Data protection & privacy laws in Malta (2026)

The Data Protection Act 2018 (Act XX of 2018), codified as Chapter 586 of the Laws of Malta, repealed the previous Chapter 440 and entered into force on 28 May 2018 to complement GDPR. It is accompanied by eleven subsidiary regulations covering specific processing contexts.

The Information and Data Protection Commissioner (IDPC) is Malta's sole data-protection supervisory authority under Chapter 586. Dr Reno Borg took the oath of office on 22 April 2026 for a new five-year term, succeeding Ian Deguara.

Malta exercised GDPR derogations in subsidiary legislation: SL 586.11 lowers the age of digital consent to 13 (GDPR Art. 8 permits 13–16); SL 586.10 permits health-data processing for insurance purposes; derogations for freedom of expression and journalistic/research/archival purposes are also enacted.

SL 586.08 transposes Directive 2016/680 (Law Enforcement Directive) into Maltese law, governing personal-data processing by competent authorities for criminal justice purposes, with the IDPC designated as the monitoring authority.

The IDPC actively issues fines: the largest recorded was €65,000 against C-Planet for a data breach involving special-category data.
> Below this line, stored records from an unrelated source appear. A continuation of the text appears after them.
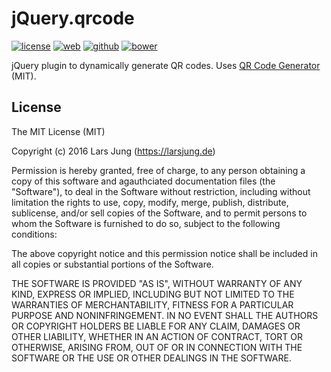 # jQuery.qrcode

[![license][license-img]][github] [![web][web-img]][web] [![github][github-img]][github] [![bower][bower-img]][github]

jQuery plugin to dynamically generate QR codes. Uses [QR Code Generator][qrcode] (MIT).


## License
The MIT License (MIT)

Copyright (c) 2016 Lars Jung (https://larsjung.de)

Permission is hereby granted, free of charge, to any person obtaining a copy
of this software and agauthciated documentation files (the "Software"), to deal
in the Software without restriction, including without limitation the rights
to use, copy, modify, merge, publish, distribute, sublicense, and/or sell
copies of the Software, and to permit persons to whom the Software is
furnished to do so, subject to the following conditions:

The above copyright notice and this permission notice shall be included in
all copies or substantial portions of the Software.

THE SOFTWARE IS PROVIDED "AS IS", WITHOUT WARRANTY OF ANY KIND, EXPRESS OR
IMPLIED, INCLUDING BUT NOT LIMITED TO THE WARRANTIES OF MERCHANTABILITY,
FITNESS FOR A PARTICULAR PURPOSE AND NONINFRINGEMENT. IN NO EVENT SHALL THE
AUTHORS OR COPYRIGHT HOLDERS BE LIABLE FOR ANY CLAIM, DAMAGES OR OTHER
LIABILITY, WHETHER IN AN ACTION OF CONTRACT, TORT OR OTHERWISE, ARISING FROM,
OUT OF OR IN CONNECTION WITH THE SOFTWARE OR THE USE OR OTHER DEALINGS IN
THE SOFTWARE.


[web]: https://larsjung.de/qrcode/
[github]: https://github.com/lrsjng/jquery-qrcode

[license-img]: https://img.shields.io/badge/license-MIT-a0a060.svg?style=flat-square
[web-img]: https://img.shields.io/badge/web-larsjung.de/qrcode-a0a060.svg?style=flat-square
[github-img]: https://img.shields.io/badge/github-lrsjng/jquery--qrcode-a0a060.svg?style=flat-square
[bower-img]: https://img.shields.io/badge/bower-lrsjng/jquery--qrcode-a0a060.svg?style=flat-square

[qrcode]: https://github.com/kazuhikoarase/qrcode-generator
For public authorities, fines are capped at €25,000 per violation (doubling to €50,000 for serious cases) plus daily penalties; private entities face standard GDPR maximums (up to 4 % global turnover / €20 million).

Under Malta's AI Act implementation framework, the IDPC is designated as market surveillance authority for high-risk AI systems touching biometrics, law enforcement, migration/border control, and the administration of justice, with powers effective from 2 August 2026.